Regardless of which square the passenger is at, the most important aspect of the customer satisfaction discipline is making expectation match experience. Collecting feedback at the main touchpoints of the passenger journey through the airport is a great thermometer of how the balance between expectation and experience is performing. In most cases, real-time feedback, and reporting simplify how to spot where an issue, in time to avoid or mitigate a negative impact on the passenger experience. Nowadays, with so many methodologies and technologies, failing to hear the client along their journey is a grave mistake made by airports. As a component of a real passenger-centric culture, while aiming to collect meaningful feedback about their customer satisfaction processes, airports must also create interaction with the other companies that precede and/or succeed them in processing the customers, with such interaction intended to discuss the customer’s whole experience and handover between the companies, benefitting all companies involved and customers alike, and make the seams of the patchwork quilt less perceptible.

The journey as a whole

A passenger journey is composed of smaller journey segments (with some of them outside of the scope and control of the company providing services at a given time) that are connected to each other like a patchwork quilt. Therefore, companies must be aware that the result of the equation: ‘experience + expectation = satisfaction’ that passengers intuitively, and sometimes unconsciously, utilise to assess the quality level of the services received. These can be strongly influenced by the pre- and post-journey portions of the full spectrum of their journeys; moreover, the quality of the process of handing them over to the next square (the quilt seams) also defines the all-encompassing level of satisfaction that the passenger will feel at the end of their journey.

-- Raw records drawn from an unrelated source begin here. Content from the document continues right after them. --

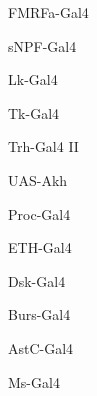 \documentclass[17pt]{extarticle}
\begin{document}
\begin{large}
FMRFa-Gal4 \\[0.5em]
\end{large}
\footnotesize
\newpage\vspace*{-0.15cm}
\begin{large}
sNPF-Gal4 \\[0.5em]
\end{large}
\footnotesize
\newpage\vspace*{-0.15cm}
\begin{large}
Lk-Gal4 \\[0.5em]
\end{large}
\footnotesize
\newpage\vspace*{-0.15cm}
\begin{large}
Tk-Gal4 \\[0.5em]
\end{large}
\footnotesize
\newpage\vspace*{-0.15cm}
\begin{normalsize}
Trh-Gal4 II \\[0.5em]
\end{normalsize}
\footnotesize
\newpage\vspace*{-0.15cm}
\begin{large}
UAS-Akh \\[0.5em]
\end{large}
\footnotesize
\newpage\vspace*{-0.15cm}
\begin{large}
Proc-Gal4 \\[0.5em]
\end{large}
\footnotesize
\newpage\vspace*{-0.15cm}
\begin{large}
ETH-Gal4 \\[0.5em]
\end{large}
\footnotesize
\newpage\vspace*{-0.15cm}
\begin{large}
Dsk-Gal4 \\[0.5em]
\end{large}
\footnotesize
\newpage\vspace*{-0.15cm}
\begin{large}
Burs-Gal4 \\[0.5em]
\end{large}
\footnotesize
\newpage\vspace*{-0.15cm}
\begin{large}
AstC-Gal4 \\[0.5em]
\end{large}
\footnotesize
\newpage\vspace*{-0.15cm}
\begin{large}
Ms-Gal4 \\[0.5em]
\end{large}
\footnotesize
\newpage
\end{document}
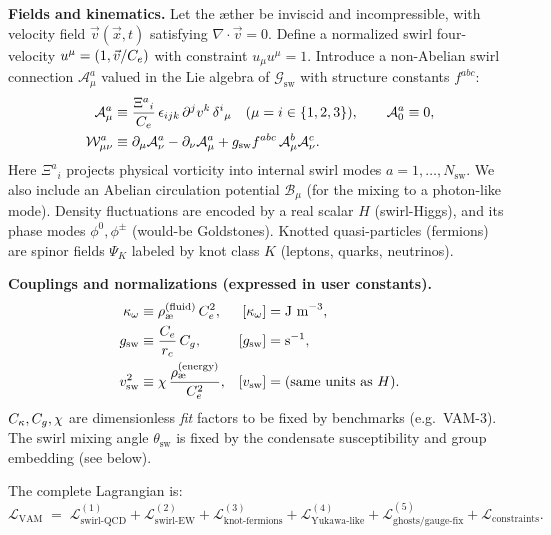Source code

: \documentclass[11pt]{article}
\begin{document}
    \noindent\textbf{Fields and kinematics.}
    Let the æther be inviscid and incompressible, with velocity field \(\vec v(\vec x,t)\) satisfying \(\nabla\!\cdot\!\vec v=0\).
    Define a normalized swirl four-velocity \(u^\mu=(1,\vec v/C_e)\) with constraint \(u_\mu u^\mu=1\).
    Introduce a non-Abelian swirl connection \(\mathcal{A}_\mu^a\) valued in the Lie algebra of \(\mathcal{G}_\text{sw}\) with structure constants \(f^{abc}\):
    \begin{align}
        \mathcal{A}_\mu^a &\equiv \frac{\Xi^{a}{}_i}{C_e}\,\epsilon_{ijk}\,\partial^j v^k\, \delta^i{}_\mu \quad (\mu=i\in\{1,2,3\}),\qquad \mathcal{A}_0^a \equiv 0,\\
        \mathcal{W}_{\mu\nu}^a &\equiv \partial_\mu \mathcal{A}_\nu^a - \partial_\nu \mathcal{A}_\mu^a + g_\text{sw} f^{abc}\,\mathcal{A}_\mu^b \mathcal{A}_\nu^c.
    \end{align}
    Here \(\Xi^{a}{}_i\) projects physical vorticity into internal swirl modes \(a=1,\dots,N_\text{sw}\).
    We also include an Abelian circulation potential \(\mathcal{B}_\mu\) (for the mixing to a photon-like mode).
    Density fluctuations are encoded by a real scalar \(H\) (swirl-Higgs), and its phase modes \(\phi^0,\phi^\pm\) (would-be Goldstones).
    Knotted quasi-particles (fermions) are spinor fields \(\Psi_{K}\) labeled by knot class \(K\) (leptons, quarks, neutrinos).

    \noindent\textbf{Couplings and normalizations (expressed in user constants).}
    \begin{align}
        \kappa_\omega &\equiv \rhof\, \Ce^2,
        & [\kappa_\omega] &= \text{J m}^{-3},\\
        g_\text{sw} &\equiv \frac{\Ce}{\rc}\,\Cg,
        & [g_\text{sw}]&=\text{s}^{-1},\\
        v_\text{sw}^2 &\equiv \chi\,\frac{\rhoe}{\Ce^2},
        & [v_\text{sw}]&=\text{(same units as }H\text{)}.
    \end{align}
    \(C_\kappa,C_g,\chi\) are dimensionless \emph{fit} factors to be fixed by benchmarks (e.g.\ VAM-3).
    The swirl mixing angle \(\theta_\text{sw}\) is fixed by the condensate susceptibility and group embedding (see below).

    The complete Lagrangian is:
    \begin{equation}
        \boxed{
            \mathcal{L}_\text{VAM} \;=\;
            \mathcal{L}^{(1)}_{\text{swirl-QCD}}
            +\mathcal{L}^{(2)}_{\text{swirl-EW}}
            +\mathcal{L}^{(3)}_{\text{knot-fermions}}
            +\mathcal{L}^{(4)}_{\text{Yukawa-like}}
            +\mathcal{L}^{(5)}_{\text{ghosts/gauge-fix}}
            +\mathcal{L}_{\text{constraints}}.
        }
    \end{equation}
\end{document}
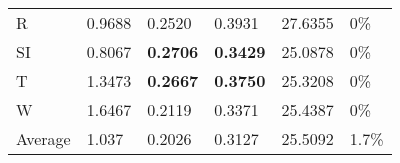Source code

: \documentclass[11pt, a4paper]{article}
\begin{document}
\begin{table}[H]
\begin{tabular}{llllll}
R                                & 0.9688                            & 0.2520                            & 0.3931                               & 27.6355                                     & 0\%                               \\
SI                        & 0.8067                            & \textbf{0.2706}                   & \textbf{0.3429}                      & 25.0878                                     & 0\%                               \\
T                              & 1.3473                            & \textbf{0.2667}                   & \textbf{0.3750}                      & 25.3208                                     & 0\%                               \\
W                             & 1.6467                            & 0.2119                            & 0.3371                               & 25.4387                                     & 0\%                               \\ \hline
Average                               & 1.037                             & 0.2026                            & 0.3127                               & 25.5092                                     & 1.7\%
\end{tabular}
\end{table}
\end{document}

Daniela Fantinati is the Head of Quality Management and Customer Experience of Aeroportos Brasil Viracopos, the concessionaire that develops and operates Viracopos International Airport and the third busiest airport in Brazil. Fantinati is a member of the Operational Performance Technical Committee of the Brazilian National Commission of Airport Authorities, which helps the Federal Government evaluate the performance of the Brazilian airports and develops new policies for customer service and passenger satisfaction. She is also a member of the Customer Experience Professionals Association (CXPA).